Siendo distinto, estoy convencido de que más de uno, cruzó la calle para no enfrentarse a una realidad tan dolorosa como la que nosotros representábamos. Éramos la evidencia de que a cualquiera le podía pasar lo mismo. Y ahí esta la clave. En el fondo todos tenemos miedo.La triste verdad es que el miedo es un arma de doble filo. Porque el acto de ignorar o de infligir dolor a otros indudablemente degrada y corrompe a quien lo perpetra. Además, quienes sufren el dolor no salen ilesos de este desprecio. La verdadera consecuencia de la insensibilidad y brutalidad que mostramos frente a la realidad ajena, es que crea una sucesión de acciones y reacciones que hacen que la brecha que nos separa todavía sea mucho más honda.
El peor de los errores sería convertirnos en seres vegetales. Alienados y sin capacidad crítica. No podemos ser cómplices de esta regresión insostenible. Tal y como señala Zygmunt Bauman: " Aún a contraviento, en condiciones adversas, debemos cavar los nuevos surcos y sembrar las semillas para contribuir a cosechar otros frutos que no sean los del sistema-tan amargos-que un día aciago decidió orientar su rumbo con la referencia exclusiva de los mercados, y desechar la justicia social la igualdad y la solidaridad.
Recuerdo un día, que salíamos de una entrevista y yo iba al lado de Anna Ferrer, presidenta de la Fundación Vicente Ferrer. Se nos acercó una mujer e insistió en que le diésemos alguna cosa.
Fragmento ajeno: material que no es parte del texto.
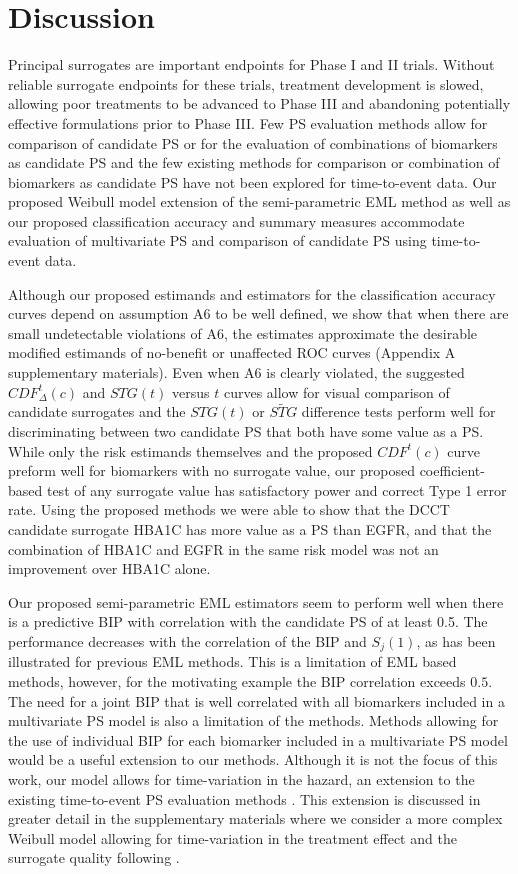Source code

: \documentclass[times, doublespace]{simauth}
\begin{document}
\section{Discussion}
Principal surrogates are important endpoints for Phase I and II trials. Without reliable surrogate endpoints for these trials, treatment development is slowed, allowing poor treatments to be advanced to Phase III and abandoning potentially effective formulations prior to Phase III. Few PS evaluation methods allow for comparison of candidate PS or for the evaluation of combinations of biomarkers as candidate PS and the few existing methods for comparison or combination of biomarkers as candidate PS have not been explored for time-to-event data. Our proposed Weibull model extension of the \citet{Huang11} semi-parametric EML method as well as our proposed classification accuracy and summary measures accommodate evaluation of multivariate PS and comparison of candidate PS using time-to-event data. 

Although our proposed estimands and estimators for the classification accuracy curves depend on assumption A6 to be well defined, we show that when there are small undetectable violations of A6, the estimates approximate the desirable modified estimands of no-benefit or unaffected ROC curves (Appendix A supplementary materials). Even when A6 is clearly violated, the suggested $CDF^{t}_{\Delta}(c)$ and $STG(t)$ versus $t$ curves allow for visual comparison of candidate surrogates and the $STG(t)$ or $\widetilde{STG}$ difference tests perform well for discriminating between two candidate PS that both have some value as a PS. While only the risk estimands themselves and the proposed $CDF^{t}(c)$ curve preform well for biomarkers with no surrogate value, our proposed coefficient-based test of any surrogate value has satisfactory power and correct Type 1 error rate. Using the proposed methods we were able to show that the DCCT candidate surrogate HBA1C has more value as a PS than EGFR, and that the combination of HBA1C and EGFR in the same risk model was not an improvement over HBA1C alone.

Our proposed semi-parametric EML estimators seem to perform well when there is a predictive BIP with correlation with the candidate PS of at least 0.5. The performance decreases with the correlation of the BIP and $S_j(1)$, as has been illustrated for previous EML methods. This is a limitation of EML based methods, however, for the motivating example the BIP correlation exceeds $0.5$. The need for a joint BIP that is well correlated with all biomarkers included in a multivariate PS model is also a limitation of the methods. Methods allowing for the use of individual BIP for each biomarker included in a multivariate PS model would be a useful extension to our methods. Although it is not the focus of this work, our model allows for time-variation in the hazard, an extension to the existing time-to-event PS evaluation methods \citep{Qin07, Miao13}. This extension is discussed in greater detail in the supplementary materials where we consider a more complex Weibull model allowing for time-variation in the treatment effect and the surrogate quality following \citet{Gabriel13}.




%

\end{document}
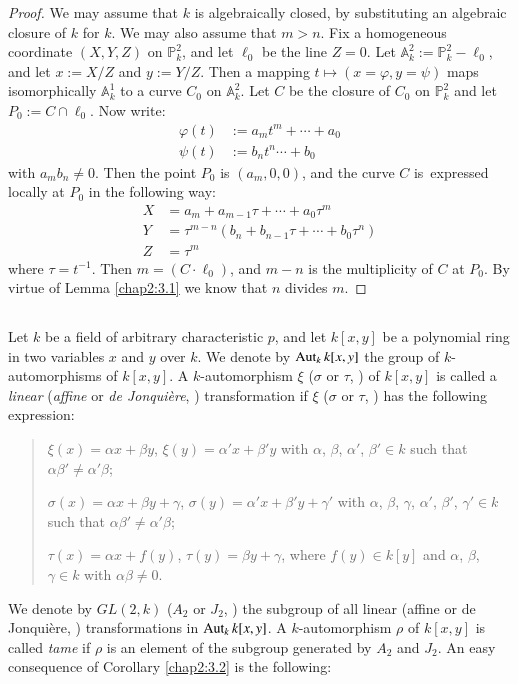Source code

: \begin{proof}
We may assume that $k$ is algebraically closed, by substituting an
algebraic closure of $k$ for $k$. We may also assume that $m>n$. Fix a
homogeneous coordinate $(X,Y,Z)$ on $\mathbb{P}^{2}_{k}$, and let
$\ell_{0}$ be the line $Z=0$. Let
$\mathbb{A}^{2}_{k}:=\mathbb{P}^{2}_{k}-\ell_{0}$, and let $x:=X/Z$
and $y:=Y/Z$. Then a mapping $t\mapsto (x=\varphi,y=\psi)$ maps
isomorphically $\mathbb{A}^{1}_{k}$ to a curve $C_{0}$ on
$\mathbb{A}^{2}_{k}$. Let $C$ be the closure of $C_{0}$ on
$\mathbb{P}^{2}_{k}$ and let $P_{0}:=C\cap \ell_{0}$. Now write:
\begin{align*}
\varphi(t) &:= a_{m}t^{m}+\cdots+a_{0}\\
\psi(t) &:=b_{n}t^{n}\cdots+b_{0}
\end{align*}
with $a_{m}b_{n}\neq 0$. Then the point $P_{0}$ is $(a_{m},0,0)$, and
the curve $C$ is\pageoriginale\ \break expressed locally at $P_{0}$ in the
following way:
\begin{align*}
X &= a_{m}+a_{m-1}\tau+\cdots+a_{0}\tau^{m}\\
Y &= \tau^{m-n}(b_{n}+b_{n-1}\tau+\cdots+b_{0}\tau^{n})\\
Z &= \tau^{m}
\end{align*}
where $\tau=t^{-1}$. Then $m=(C\cdot\ell_{0})$, and $m-n$ is the
multiplicity of $C$ at $P_{0}$. By virtue of Lemma \ref{chap2:3.1} we
know that $n$ divides $m$.
\end{proof}

\subsection{}\label{chap2:3.3}
Let $k$ be a field of arbitrary characteristic $p$, and let $k[x,y]$
be a polynomial ring in two variables $x$ and $y$ over $k$. We denote
by $\operatorname{Aut}_{k}k[x,y]$ the group of $k$-automorphisms of $k[x,y]$. A
$k$-automorphism $\xi$ ($\sigma$ or $\tau$, \resp) of $k[x,y]$ is
called a {\em linear} ({\em affine} or {\em de Jonqui\`ere}, \resp)
transformation if $\xi$ ($\sigma$ or $\tau$, \resp) has the following
expression: 
\begin{quote}
$\xi(x)=\alpha x+\beta y$, $\xi(y)=\alpha'x+\beta'y$ with $\alpha$,
  $\beta$, $\alpha'$, $\beta'\in k$ such that $\alpha\beta'\neq
  \alpha'\beta$;

$\sigma(x)=\alpha x+\beta y+\gamma$,
  $\sigma(y)=\alpha'x+\beta'y+\gamma'$ with $\alpha$, $\beta$,
  $\gamma$, $\alpha'$, $\beta'$, $\gamma'\in k$ such that
  $\alpha\beta'\neq \alpha'\beta$;

$\tau(x)=\alpha x+f(y)$, $\tau(y)=\beta y+\gamma$, where $f(y)\in
  k[y]$ and $\alpha$, $\beta$, $\gamma\in k$ with $\alpha\beta\neq 0$.
\end{quote}
We denote by $GL(2,k)$ ($A_{2}$ or $J_{2}$, \resp) the subgroup of all
linear (affine or de Jonqui\`ere, \resp) transformations in
$\operatorname{Aut}_{k}k[x,y]$. A $k$-automorphism $\rho$ of $k[x,y]$ is called {\em
  tame} if $\rho$ is an element of the subgroup generated by $A_{2}$
and $J_{2}$. An easy consequence of Corollary \ref{chap2:3.2} is the
following:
No tuve tiempo de reaccionar, cuando Anna ya le había dado unas monedas. Pensé en mi madre y en el indigente de la calle Secretario Coloma. Eso fue bastante antes de encontrámelo en el hospital. Anna me miró y sin darle más importancia me dijo: "Vicente siempre decía que no existe otra posibilidad en el mundo que preocuparse por los demás y por el injusto orden del mundo del que formamos parte".
Aunque exista una parte filantrópica que pueda alimentar el ego, no me importa. O nos involucramos activamente, o dejaremos de existir. El compromiso es con la verdad, la independencia y la sociedad. Y con la propia conciencia.